Child of the Revolution by Wolfgang Leonhard became one of my favorite books ever. Probably the best memoir about life under communist regime.
Since early childhood, Wolfgang Leonhard was exposed to Marxist ideology. His mother was a member of communist party, and introduced her son to the system. After they escaped to Soviet Russia, she became victim of Stalin’s purge and was sentenced to 12 years forced labor.
After his mother had been sent to the gulag, Leonhard joined one of the Soviet schools. He caught attention of The Party and was selected for the fast- track training. Consequently, he became a member of the Soviet intelligentsia. He then came back to East- Germany with the ''Ulbricht group'' to pave the way for communist state. When he finally realized that he did not want to play his part in bringing Eastern Europe under Stalinist control, he escaped to Yugoslavia and then to West Germany. He became an academic and worked at Yale University.

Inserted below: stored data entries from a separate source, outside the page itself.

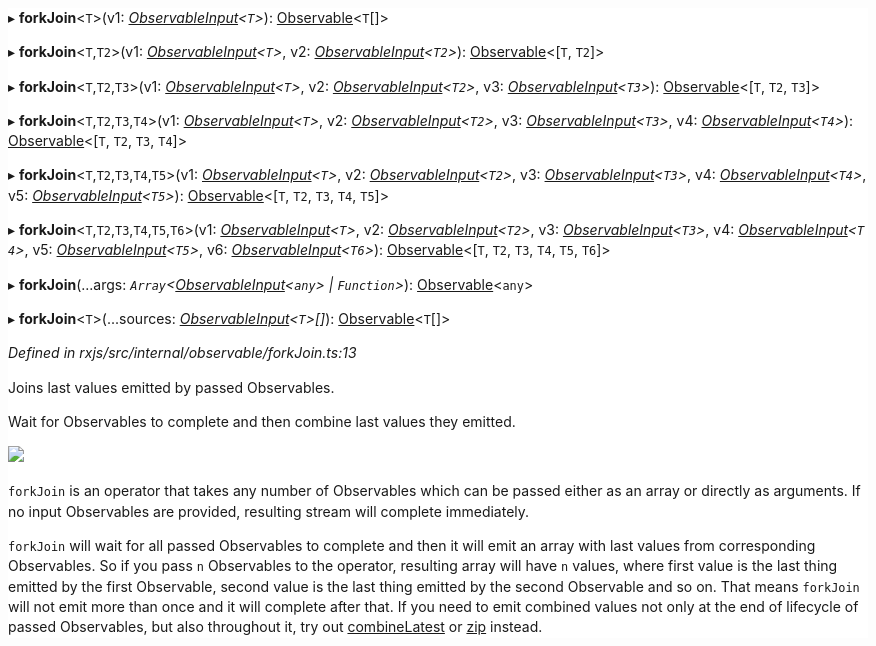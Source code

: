 ▸ **forkJoin**<`T`>(v1: *[ObservableInput](_rxjs_src_internal_types_.md#observableinput)<`T`>*): [Observable](../classes/_rxjs_src_internal_observable_.observable.md)<`T`[]>

▸ **forkJoin**<`T`,`T2`>(v1: *[ObservableInput](_rxjs_src_internal_types_.md#observableinput)<`T`>*, v2: *[ObservableInput](_rxjs_src_internal_types_.md#observableinput)<`T2`>*): [Observable](../classes/_rxjs_src_internal_observable_.observable.md)<[`T`, `T2`]>

▸ **forkJoin**<`T`,`T2`,`T3`>(v1: *[ObservableInput](_rxjs_src_internal_types_.md#observableinput)<`T`>*, v2: *[ObservableInput](_rxjs_src_internal_types_.md#observableinput)<`T2`>*, v3: *[ObservableInput](_rxjs_src_internal_types_.md#observableinput)<`T3`>*): [Observable](../classes/_rxjs_src_internal_observable_.observable.md)<[`T`, `T2`, `T3`]>

▸ **forkJoin**<`T`,`T2`,`T3`,`T4`>(v1: *[ObservableInput](_rxjs_src_internal_types_.md#observableinput)<`T`>*, v2: *[ObservableInput](_rxjs_src_internal_types_.md#observableinput)<`T2`>*, v3: *[ObservableInput](_rxjs_src_internal_types_.md#observableinput)<`T3`>*, v4: *[ObservableInput](_rxjs_src_internal_types_.md#observableinput)<`T4`>*): [Observable](../classes/_rxjs_src_internal_observable_.observable.md)<[`T`, `T2`, `T3`, `T4`]>

▸ **forkJoin**<`T`,`T2`,`T3`,`T4`,`T5`>(v1: *[ObservableInput](_rxjs_src_internal_types_.md#observableinput)<`T`>*, v2: *[ObservableInput](_rxjs_src_internal_types_.md#observableinput)<`T2`>*, v3: *[ObservableInput](_rxjs_src_internal_types_.md#observableinput)<`T3`>*, v4: *[ObservableInput](_rxjs_src_internal_types_.md#observableinput)<`T4`>*, v5: *[ObservableInput](_rxjs_src_internal_types_.md#observableinput)<`T5`>*): [Observable](../classes/_rxjs_src_internal_observable_.observable.md)<[`T`, `T2`, `T3`, `T4`, `T5`]>

▸ **forkJoin**<`T`,`T2`,`T3`,`T4`,`T5`,`T6`>(v1: *[ObservableInput](_rxjs_src_internal_types_.md#observableinput)<`T`>*, v2: *[ObservableInput](_rxjs_src_internal_types_.md#observableinput)<`T2`>*, v3: *[ObservableInput](_rxjs_src_internal_types_.md#observableinput)<`T3`>*, v4: *[ObservableInput](_rxjs_src_internal_types_.md#observableinput)<`T4`>*, v5: *[ObservableInput](_rxjs_src_internal_types_.md#observableinput)<`T5`>*, v6: *[ObservableInput](_rxjs_src_internal_types_.md#observableinput)<`T6`>*): [Observable](../classes/_rxjs_src_internal_observable_.observable.md)<[`T`, `T2`, `T3`, `T4`, `T5`, `T6`]>

▸ **forkJoin**(...args: *`Array`<[ObservableInput](_rxjs_src_internal_types_.md#observableinput)<`any`> \| `Function`>*): [Observable](../classes/_rxjs_src_internal_observable_.observable.md)<`any`>

▸ **forkJoin**<`T`>(...sources: *[ObservableInput](_rxjs_src_internal_types_.md#observableinput)<`T`>[]*): [Observable](../classes/_rxjs_src_internal_observable_.observable.md)<`T`[]>

*Defined in rxjs/src/internal/observable/forkJoin.ts:13*

Joins last values emitted by passed Observables.

Wait for Observables to complete and then combine last values they emitted.

![](forkJoin.png)

`forkJoin` is an operator that takes any number of Observables which can be passed either as an array or directly as arguments. If no input Observables are provided, resulting stream will complete immediately.

`forkJoin` will wait for all passed Observables to complete and then it will emit an array with last values from corresponding Observables. So if you pass `n` Observables to the operator, resulting array will have `n` values, where first value is the last thing emitted by the first Observable, second value is the last thing emitted by the second Observable and so on. That means `forkJoin` will not emit more than once and it will complete after that. If you need to emit combined values not only at the end of lifecycle of passed Observables, but also throughout it, try out [combineLatest](_rxjs_src_internal_observable_combinelatest_.md#combinelatest) or [zip](_rxjs_src_internal_observable_zip_.md#zip) instead.
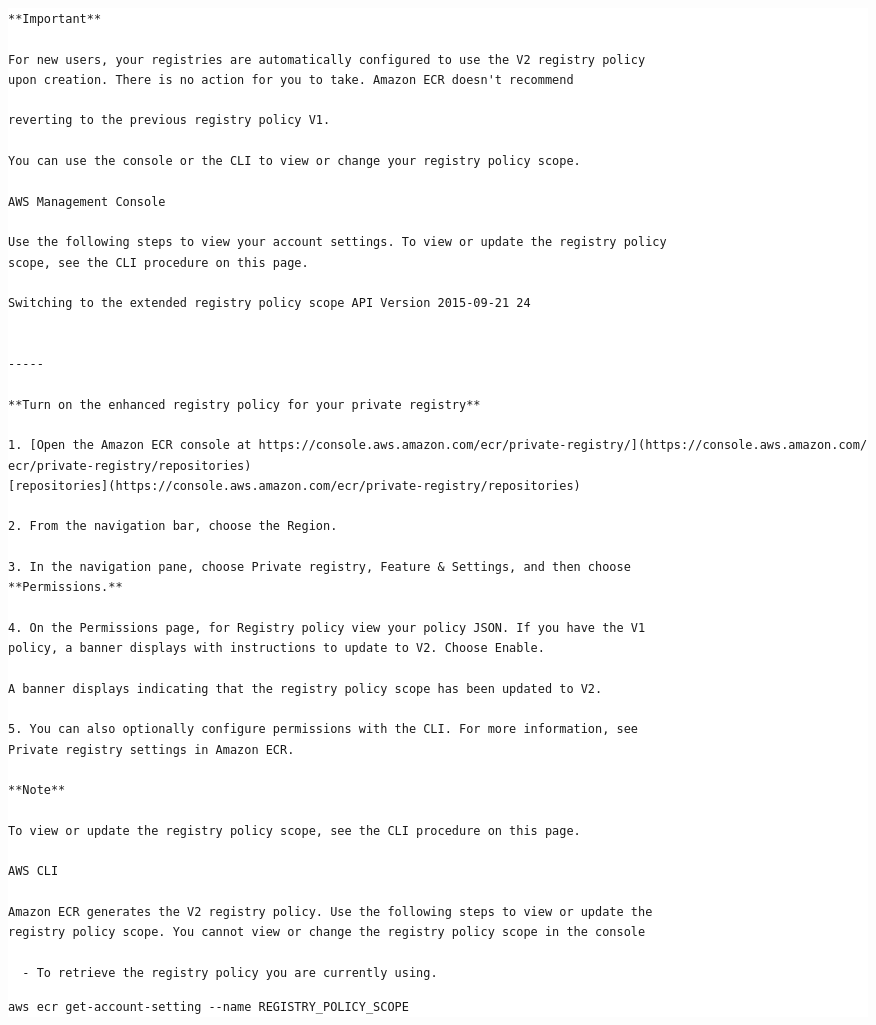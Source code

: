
```
**Important**

For new users, your registries are automatically configured to use the V2 registry policy
upon creation. There is no action for you to take. Amazon ECR doesn't recommend

reverting to the previous registry policy V1.

You can use the console or the CLI to view or change your registry policy scope.

AWS Management Console

Use the following steps to view your account settings. To view or update the registry policy
scope, see the CLI procedure on this page.

Switching to the extended registry policy scope API Version 2015-09-21 24


-----

**Turn on the enhanced registry policy for your private registry**

1. [Open the Amazon ECR console at https://console.aws.amazon.com/ecr/private-registry/](https://console.aws.amazon.com/ecr/private-registry/repositories)
[repositories](https://console.aws.amazon.com/ecr/private-registry/repositories)

2. From the navigation bar, choose the Region.

3. In the navigation pane, choose Private registry, Feature & Settings, and then choose
**Permissions.**

4. On the Permissions page, for Registry policy view your policy JSON. If you have the V1
policy, a banner displays with instructions to update to V2. Choose Enable.

A banner displays indicating that the registry policy scope has been updated to V2.

5. You can also optionally configure permissions with the CLI. For more information, see
Private registry settings in Amazon ECR.

**Note**

To view or update the registry policy scope, see the CLI procedure on this page.

AWS CLI

Amazon ECR generates the V2 registry policy. Use the following steps to view or update the
registry policy scope. You cannot view or change the registry policy scope in the console

  - To retrieve the registry policy you are currently using.
```
    aws ecr get-account-setting --name REGISTRY_POLICY_SCOPE
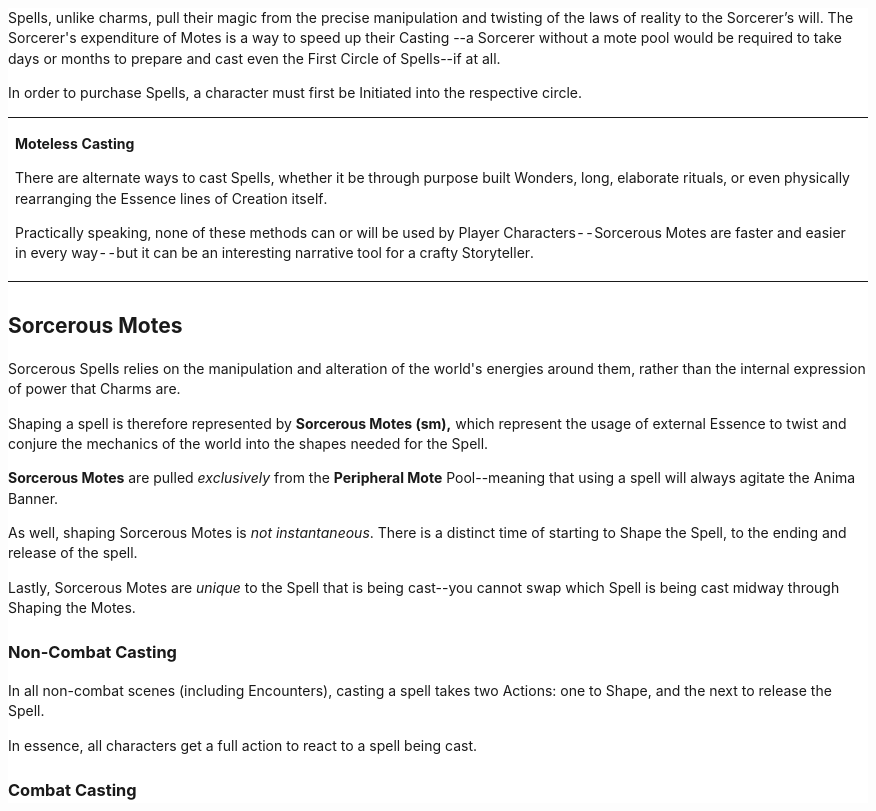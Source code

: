 Spells, unlike charms, pull their magic from the precise manipulation
and twisting of the laws of reality to the Sorcerer’s will. The
Sorcerer's expenditure of Motes is a way to speed up their Casting --a
Sorcerer without a mote pool would be required to take days or months to
prepare and cast even the First Circle of Spells--if at all.

In order to purchase Spells, a character must first be Initiated into
the respective circle.

<table>
<tbody>
<tr class="odd">
<td><p><strong>Moteless Casting</strong></p>
<p>There are alternate ways to cast Spells, whether it be through purpose built Wonders, long, elaborate rituals, or even physically rearranging the Essence lines of Creation itself.</p>
<p>Practically speaking, none of these methods can or will be used by Player Characters--Sorcerous Motes are faster and easier in every way--but it can be an interesting narrative tool for a crafty Storyteller.</p></td>
</tr>
</tbody>
</table>

Sorcerous Motes
---------------

Sorcerous Spells relies on the manipulation and alteration of the
world's energies around them, rather than the internal expression of
power that Charms are.

Shaping a spell is therefore represented by **Sorcerous Motes (sm),**
which represent the usage of external Essence to twist and conjure the
mechanics of the world into the shapes needed for the Spell.

**Sorcerous Motes** are pulled *exclusively* from the **Peripheral
Mote** Pool--meaning that using a spell will always agitate the Anima
Banner.

As well, shaping Sorcerous Motes is *not instantaneous*. There is a
distinct time of starting to Shape the Spell, to the ending and release
of the spell.

Lastly, Sorcerous Motes are *unique* to the Spell that is being
cast--you cannot swap which Spell is being cast midway through Shaping
the Motes.

### Non-Combat Casting

In all non-combat scenes (including Encounters), casting a spell takes
two Actions: one to Shape, and the next to release the Spell.

In essence, all characters get a full action to react to a spell being
cast.

### Combat Casting
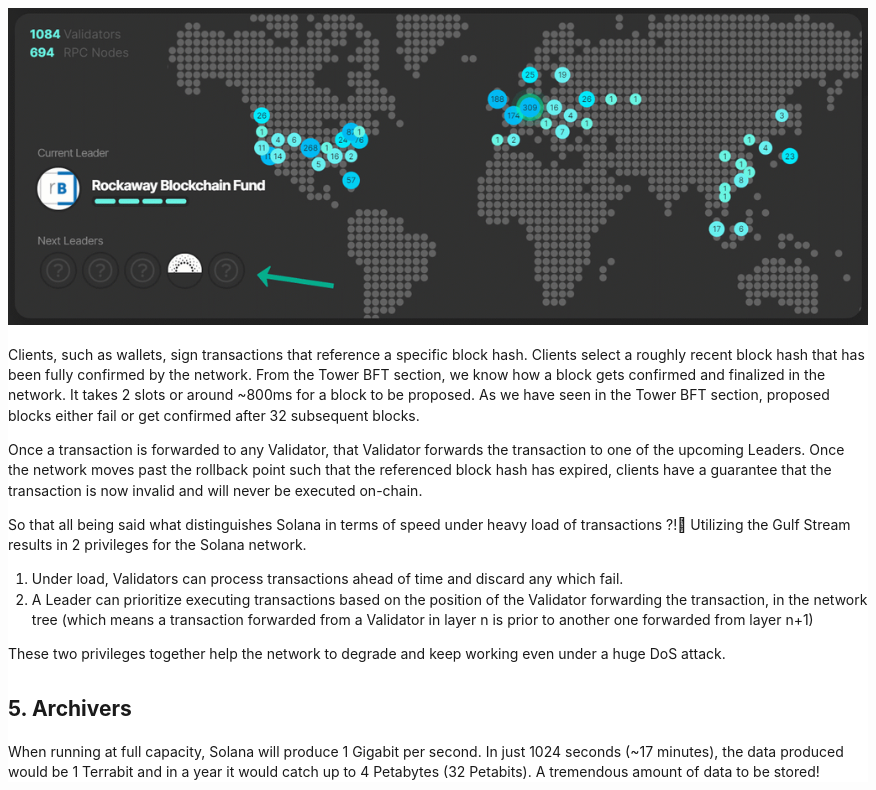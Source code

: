 ![leader rotation.gif](../../../.gitbook/assets/leader_rotation.gif)

Clients, such as wallets, sign transactions that reference a specific block hash. Clients select a roughly recent block hash that has been fully confirmed by the network.
From the Tower BFT section, we know how a block gets confirmed and finalized in the network. It takes 2 slots or around ~800ms for a block to be proposed. As we have seen in the Tower BFT section, proposed blocks either fail or get confirmed after 32 subsequent blocks.

Once a transaction is forwarded to any Validator, that Validator forwards the transaction to one of the upcoming Leaders. Once the network moves past the rollback point such that the referenced block hash has expired, clients have a guarantee that the transaction is now invalid and will never be executed on-chain.

So that all being said what distinguishes Solana in terms of speed under heavy load of transactions ?!🤔 Utilizing the Gulf Stream results in 2 privileges for the Solana network.

1. Under load, Validators can process transactions ahead of time and discard any which fail.
2. A Leader can prioritize executing transactions based on the position of the Validator forwarding the transaction, in the network tree (which means a transaction forwarded from a Validator in layer n is prior to another one forwarded from layer n+1)

These two privileges together help the network to degrade and keep working even under a huge DoS attack.

## 5. Archivers

When running at full capacity, Solana will produce 1 Gigabit per second. In just 1024 seconds (~17 minutes), the data produced would be 1 Terrabit and in a year it would catch up to 4 Petabytes (32 Petabits). A tremendous amount of data to be stored!
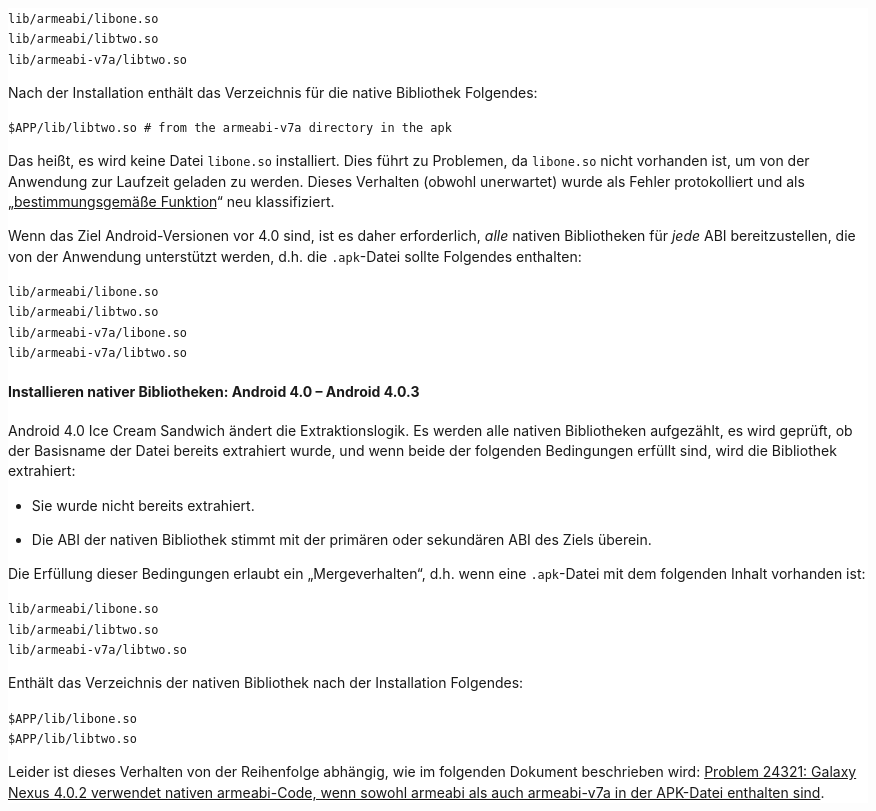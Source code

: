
 ```shell
lib/armeabi/libone.so
lib/armeabi/libtwo.so
lib/armeabi-v7a/libtwo.so
```

Nach der Installation enthält das Verzeichnis für die native Bibliothek Folgendes:

```shell
$APP/lib/libtwo.so # from the armeabi-v7a directory in the apk
```

Das heißt, es wird keine Datei `libone.so` installiert. Dies führt zu Problemen, da `libone.so` nicht vorhanden ist, um von der Anwendung zur Laufzeit geladen zu werden. Dieses Verhalten (obwohl unerwartet) wurde als Fehler protokolliert und als „[bestimmungsgemäße Funktion](http://code.google.com/p/android/issues/detail?id=9089)“ neu klassifiziert.

Wenn das Ziel Android-Versionen vor 4.0 sind, ist es daher erforderlich, *alle* nativen Bibliotheken für *jede* ABI bereitzustellen, die von der Anwendung unterstützt werden, d.h. die `.apk`-Datei sollte Folgendes enthalten:

```shell
lib/armeabi/libone.so
lib/armeabi/libtwo.so
lib/armeabi-v7a/libone.so
lib/armeabi-v7a/libtwo.so
```


#### <a name="installing-native-libraries-android-40-ndash-android-403"></a>Installieren nativer Bibliotheken: Android 4.0 &ndash; Android 4.0.3

Android 4.0 Ice Cream Sandwich ändert die Extraktionslogik. Es werden alle nativen Bibliotheken aufgezählt, es wird geprüft, ob der Basisname der Datei bereits extrahiert wurde, und wenn beide der folgenden Bedingungen erfüllt sind, wird die Bibliothek extrahiert:

-   Sie wurde nicht bereits extrahiert.

-   Die ABI der nativen Bibliothek stimmt mit der primären oder sekundären ABI des Ziels überein.


Die Erfüllung dieser Bedingungen erlaubt ein „Mergeverhalten“, d.h. wenn eine `.apk`-Datei mit dem folgenden Inhalt vorhanden ist:

```shell
lib/armeabi/libone.so
lib/armeabi/libtwo.so
lib/armeabi-v7a/libtwo.so
```

Enthält das Verzeichnis der nativen Bibliothek nach der Installation Folgendes:

```shell
$APP/lib/libone.so
$APP/lib/libtwo.so
```

Leider ist dieses Verhalten von der Reihenfolge abhängig, wie im folgenden Dokument beschrieben wird: [Problem 24321: Galaxy Nexus 4.0.2 verwendet nativen armeabi-Code, wenn sowohl armeabi als auch armeabi-v7a in der APK-Datei enthalten sind](http://code.google.com/p/android/issues/detail?id=25321).

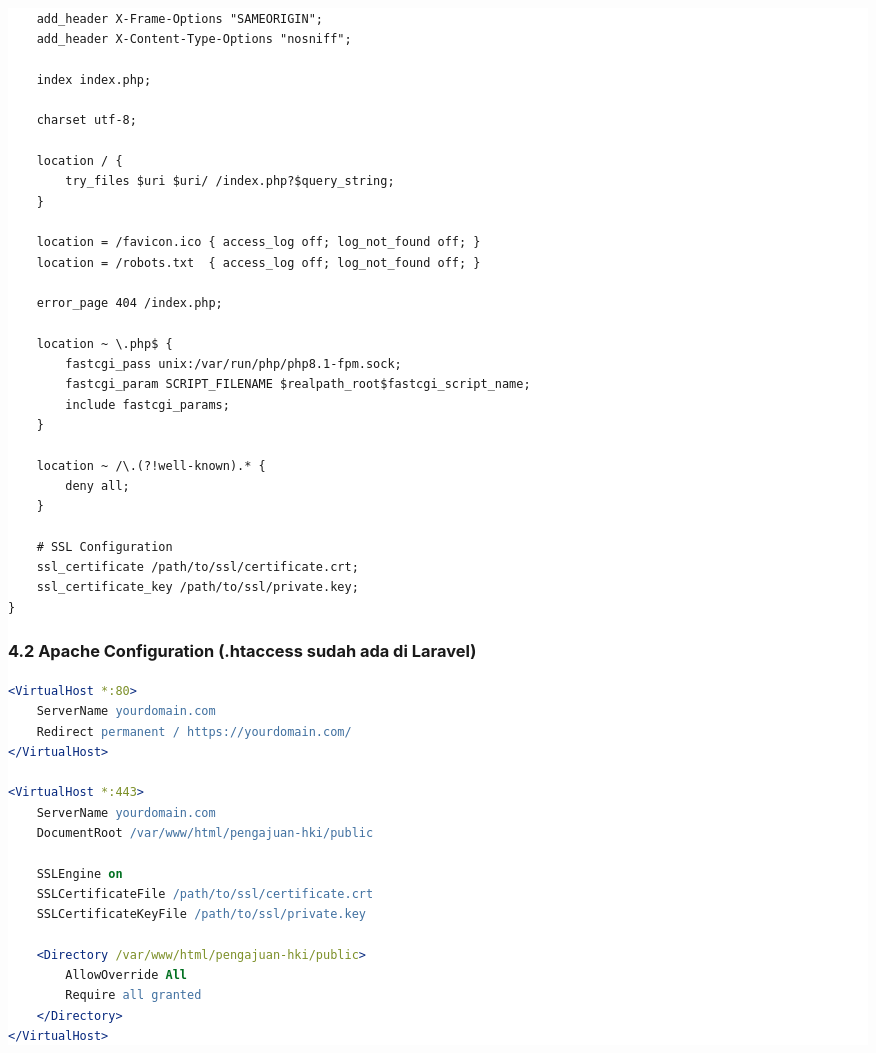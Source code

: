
 ```nginx
    add_header X-Frame-Options "SAMEORIGIN";
    add_header X-Content-Type-Options "nosniff";

    index index.php;

    charset utf-8;

    location / {
        try_files $uri $uri/ /index.php?$query_string;
    }

    location = /favicon.ico { access_log off; log_not_found off; }
    location = /robots.txt  { access_log off; log_not_found off; }

    error_page 404 /index.php;

    location ~ \.php$ {
        fastcgi_pass unix:/var/run/php/php8.1-fpm.sock;
        fastcgi_param SCRIPT_FILENAME $realpath_root$fastcgi_script_name;
        include fastcgi_params;
    }

    location ~ /\.(?!well-known).* {
        deny all;
    }

    # SSL Configuration
    ssl_certificate /path/to/ssl/certificate.crt;
    ssl_certificate_key /path/to/ssl/private.key;
}
```

### 4.2 Apache Configuration (.htaccess sudah ada di Laravel)
```apache
<VirtualHost *:80>
    ServerName yourdomain.com
    Redirect permanent / https://yourdomain.com/
</VirtualHost>

<VirtualHost *:443>
    ServerName yourdomain.com
    DocumentRoot /var/www/html/pengajuan-hki/public
    
    SSLEngine on
    SSLCertificateFile /path/to/ssl/certificate.crt
    SSLCertificateKeyFile /path/to/ssl/private.key
    
    <Directory /var/www/html/pengajuan-hki/public>
        AllowOverride All
        Require all granted
    </Directory>
</VirtualHost>
```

Although the system took his mother from him, he still was blindly believing in the rightness of the system. On one hand, he was suffering, on the other he believed that was the way it should be because the communist system could not be wrong. Individual lives could not compromise the communists’ vision for the world order.
Leonhard offers deeply- informed account of every facet of life under communist regime. The book is a vivid picture of evolution of Marxist ideology, rules of Soviet communism, indoctrination and political blindness. Despite manipulation, brainwashing and omnipresent fear, Leonhard was able to break up with Stalinism and to choose his own vision of socialism.
I would recommend this book to everyone who is interested in history and communism. This highly informative book not only gives insight into life under communist regime but also shows the mechanism of political indoctrination in general. I wish The Child of Revolution received more coverage because it truly deserves it.